WHAT YOU HAVE TO DO:
Return the following from the records below: each line, word for word, starting with the line that contains "service. The Guard" and going on through the line that contains "arrangements. Rather, it", with nothing outside that range.

(Rendered images with source text)
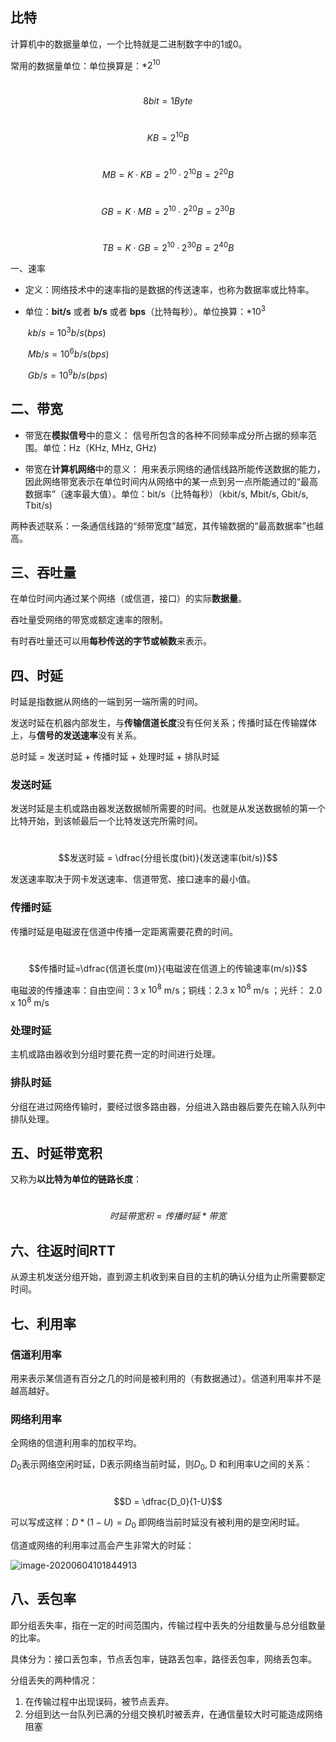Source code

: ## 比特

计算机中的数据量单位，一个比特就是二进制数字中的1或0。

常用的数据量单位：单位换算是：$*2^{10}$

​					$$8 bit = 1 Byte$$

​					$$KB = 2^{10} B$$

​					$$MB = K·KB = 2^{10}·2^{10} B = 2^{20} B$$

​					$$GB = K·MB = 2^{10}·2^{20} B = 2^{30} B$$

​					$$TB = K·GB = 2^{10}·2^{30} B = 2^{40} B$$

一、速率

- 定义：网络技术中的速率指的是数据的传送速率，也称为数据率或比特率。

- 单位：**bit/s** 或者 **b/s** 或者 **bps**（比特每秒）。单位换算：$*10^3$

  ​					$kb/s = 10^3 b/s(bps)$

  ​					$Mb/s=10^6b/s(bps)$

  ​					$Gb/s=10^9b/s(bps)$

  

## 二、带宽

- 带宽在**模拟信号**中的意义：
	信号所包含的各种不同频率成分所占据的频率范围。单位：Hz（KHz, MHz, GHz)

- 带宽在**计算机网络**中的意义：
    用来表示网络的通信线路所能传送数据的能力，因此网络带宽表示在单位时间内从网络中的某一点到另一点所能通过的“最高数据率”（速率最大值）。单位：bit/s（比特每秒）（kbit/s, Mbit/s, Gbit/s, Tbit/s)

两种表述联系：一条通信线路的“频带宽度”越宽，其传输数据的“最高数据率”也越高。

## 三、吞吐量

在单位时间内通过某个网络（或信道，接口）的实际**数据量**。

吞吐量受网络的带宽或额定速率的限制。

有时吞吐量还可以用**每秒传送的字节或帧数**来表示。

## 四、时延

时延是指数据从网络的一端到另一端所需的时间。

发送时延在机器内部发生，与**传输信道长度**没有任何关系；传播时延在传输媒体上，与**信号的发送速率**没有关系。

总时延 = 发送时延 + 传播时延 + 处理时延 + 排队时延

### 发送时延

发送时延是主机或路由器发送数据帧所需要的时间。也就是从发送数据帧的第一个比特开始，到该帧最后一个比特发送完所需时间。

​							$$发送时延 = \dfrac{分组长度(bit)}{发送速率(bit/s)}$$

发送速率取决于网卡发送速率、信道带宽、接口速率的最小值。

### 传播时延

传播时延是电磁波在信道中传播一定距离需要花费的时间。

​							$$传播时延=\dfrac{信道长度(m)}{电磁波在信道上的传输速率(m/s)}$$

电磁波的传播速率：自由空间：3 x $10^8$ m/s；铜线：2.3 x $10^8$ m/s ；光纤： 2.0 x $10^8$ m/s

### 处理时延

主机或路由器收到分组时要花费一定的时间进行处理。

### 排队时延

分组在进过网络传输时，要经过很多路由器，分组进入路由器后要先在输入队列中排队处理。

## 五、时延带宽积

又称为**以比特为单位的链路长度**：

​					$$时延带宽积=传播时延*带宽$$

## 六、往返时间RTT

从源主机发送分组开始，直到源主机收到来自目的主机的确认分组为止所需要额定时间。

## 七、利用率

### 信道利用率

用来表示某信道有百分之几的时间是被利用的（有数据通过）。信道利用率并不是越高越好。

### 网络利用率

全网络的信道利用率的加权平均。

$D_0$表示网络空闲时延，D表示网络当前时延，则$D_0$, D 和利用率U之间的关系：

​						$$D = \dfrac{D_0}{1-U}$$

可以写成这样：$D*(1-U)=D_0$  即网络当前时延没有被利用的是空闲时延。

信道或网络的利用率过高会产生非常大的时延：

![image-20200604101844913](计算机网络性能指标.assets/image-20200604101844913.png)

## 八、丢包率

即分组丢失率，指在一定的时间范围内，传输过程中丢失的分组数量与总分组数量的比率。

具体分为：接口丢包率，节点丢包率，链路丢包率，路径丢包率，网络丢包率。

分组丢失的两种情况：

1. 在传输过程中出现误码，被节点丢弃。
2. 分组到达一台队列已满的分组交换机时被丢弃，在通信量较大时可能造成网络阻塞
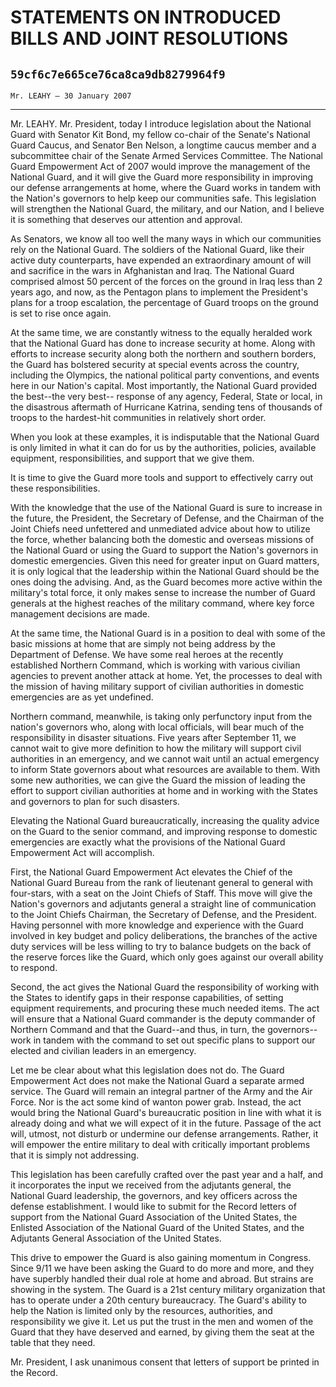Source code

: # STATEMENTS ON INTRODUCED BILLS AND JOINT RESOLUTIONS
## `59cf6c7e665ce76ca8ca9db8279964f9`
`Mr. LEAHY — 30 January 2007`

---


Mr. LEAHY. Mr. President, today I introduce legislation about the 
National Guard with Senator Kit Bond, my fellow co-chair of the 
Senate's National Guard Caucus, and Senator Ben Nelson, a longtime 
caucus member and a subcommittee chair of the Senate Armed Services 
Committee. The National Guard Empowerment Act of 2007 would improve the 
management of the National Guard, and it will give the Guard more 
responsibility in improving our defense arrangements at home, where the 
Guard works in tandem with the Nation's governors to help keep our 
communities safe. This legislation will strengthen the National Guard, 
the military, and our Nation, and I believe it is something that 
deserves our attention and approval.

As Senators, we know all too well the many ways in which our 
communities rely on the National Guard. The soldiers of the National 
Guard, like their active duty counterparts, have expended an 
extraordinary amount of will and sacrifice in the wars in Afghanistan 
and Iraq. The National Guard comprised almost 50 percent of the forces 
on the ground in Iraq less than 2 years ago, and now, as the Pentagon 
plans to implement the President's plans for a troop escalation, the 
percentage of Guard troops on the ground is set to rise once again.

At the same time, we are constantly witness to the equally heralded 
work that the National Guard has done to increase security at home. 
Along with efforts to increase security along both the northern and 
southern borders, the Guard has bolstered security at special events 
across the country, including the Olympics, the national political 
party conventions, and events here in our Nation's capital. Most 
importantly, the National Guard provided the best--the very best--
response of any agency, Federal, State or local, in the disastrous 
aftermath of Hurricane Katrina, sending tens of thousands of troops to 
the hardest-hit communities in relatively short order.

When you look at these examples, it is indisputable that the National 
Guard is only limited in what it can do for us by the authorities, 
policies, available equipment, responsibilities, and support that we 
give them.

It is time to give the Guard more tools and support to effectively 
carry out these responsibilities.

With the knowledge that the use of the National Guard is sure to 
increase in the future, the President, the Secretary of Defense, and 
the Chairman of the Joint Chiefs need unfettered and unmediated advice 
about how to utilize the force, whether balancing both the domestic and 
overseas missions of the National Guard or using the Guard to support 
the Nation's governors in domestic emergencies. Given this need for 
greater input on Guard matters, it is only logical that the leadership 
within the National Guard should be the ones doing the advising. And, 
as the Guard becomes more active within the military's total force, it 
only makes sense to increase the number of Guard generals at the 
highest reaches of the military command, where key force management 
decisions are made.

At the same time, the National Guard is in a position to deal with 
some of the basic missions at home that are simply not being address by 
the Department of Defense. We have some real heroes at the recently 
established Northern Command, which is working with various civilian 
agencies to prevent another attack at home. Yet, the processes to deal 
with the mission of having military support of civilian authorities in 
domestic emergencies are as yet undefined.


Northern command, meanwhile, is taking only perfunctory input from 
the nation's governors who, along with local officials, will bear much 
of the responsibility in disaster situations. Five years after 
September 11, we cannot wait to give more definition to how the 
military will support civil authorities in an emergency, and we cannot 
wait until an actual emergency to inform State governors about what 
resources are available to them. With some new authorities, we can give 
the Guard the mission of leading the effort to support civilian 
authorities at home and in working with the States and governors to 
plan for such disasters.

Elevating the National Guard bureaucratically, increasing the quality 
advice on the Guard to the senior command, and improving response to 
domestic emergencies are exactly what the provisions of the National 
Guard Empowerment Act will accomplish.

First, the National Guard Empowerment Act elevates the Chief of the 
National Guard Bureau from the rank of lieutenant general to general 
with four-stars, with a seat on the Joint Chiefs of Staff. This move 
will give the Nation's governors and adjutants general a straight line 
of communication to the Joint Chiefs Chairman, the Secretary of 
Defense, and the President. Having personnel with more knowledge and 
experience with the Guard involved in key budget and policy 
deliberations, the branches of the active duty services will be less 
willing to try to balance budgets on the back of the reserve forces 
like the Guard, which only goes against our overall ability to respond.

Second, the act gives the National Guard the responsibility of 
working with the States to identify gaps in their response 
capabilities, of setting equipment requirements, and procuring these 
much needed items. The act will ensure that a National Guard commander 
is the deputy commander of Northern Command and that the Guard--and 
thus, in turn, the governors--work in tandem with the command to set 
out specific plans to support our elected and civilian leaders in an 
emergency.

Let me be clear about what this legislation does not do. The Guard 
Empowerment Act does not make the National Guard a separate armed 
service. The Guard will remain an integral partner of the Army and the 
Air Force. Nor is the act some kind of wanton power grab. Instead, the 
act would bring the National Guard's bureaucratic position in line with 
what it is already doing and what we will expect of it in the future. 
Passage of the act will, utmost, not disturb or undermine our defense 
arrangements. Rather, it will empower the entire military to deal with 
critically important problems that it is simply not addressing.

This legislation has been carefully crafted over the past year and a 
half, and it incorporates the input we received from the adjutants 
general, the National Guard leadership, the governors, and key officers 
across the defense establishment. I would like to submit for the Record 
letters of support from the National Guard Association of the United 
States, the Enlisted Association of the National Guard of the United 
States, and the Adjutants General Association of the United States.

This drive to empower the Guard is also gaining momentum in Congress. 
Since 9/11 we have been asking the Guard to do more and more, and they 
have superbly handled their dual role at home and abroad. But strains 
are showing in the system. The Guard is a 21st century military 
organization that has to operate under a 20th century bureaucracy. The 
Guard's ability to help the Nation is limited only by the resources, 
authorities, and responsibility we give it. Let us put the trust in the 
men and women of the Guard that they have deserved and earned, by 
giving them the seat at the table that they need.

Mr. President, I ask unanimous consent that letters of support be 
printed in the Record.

OUTPUT BELOW:
service. The Guard will remain an integral partner of the Army and the 
Air Force. Nor is the act some kind of wanton power grab. Instead, the 
act would bring the National Guard's bureaucratic position in line with 
what it is already doing and what we will expect of it in the future. 
Passage of the act will, utmost, not disturb or undermine our defense 
arrangements. Rather, it will empower the entire military to deal with 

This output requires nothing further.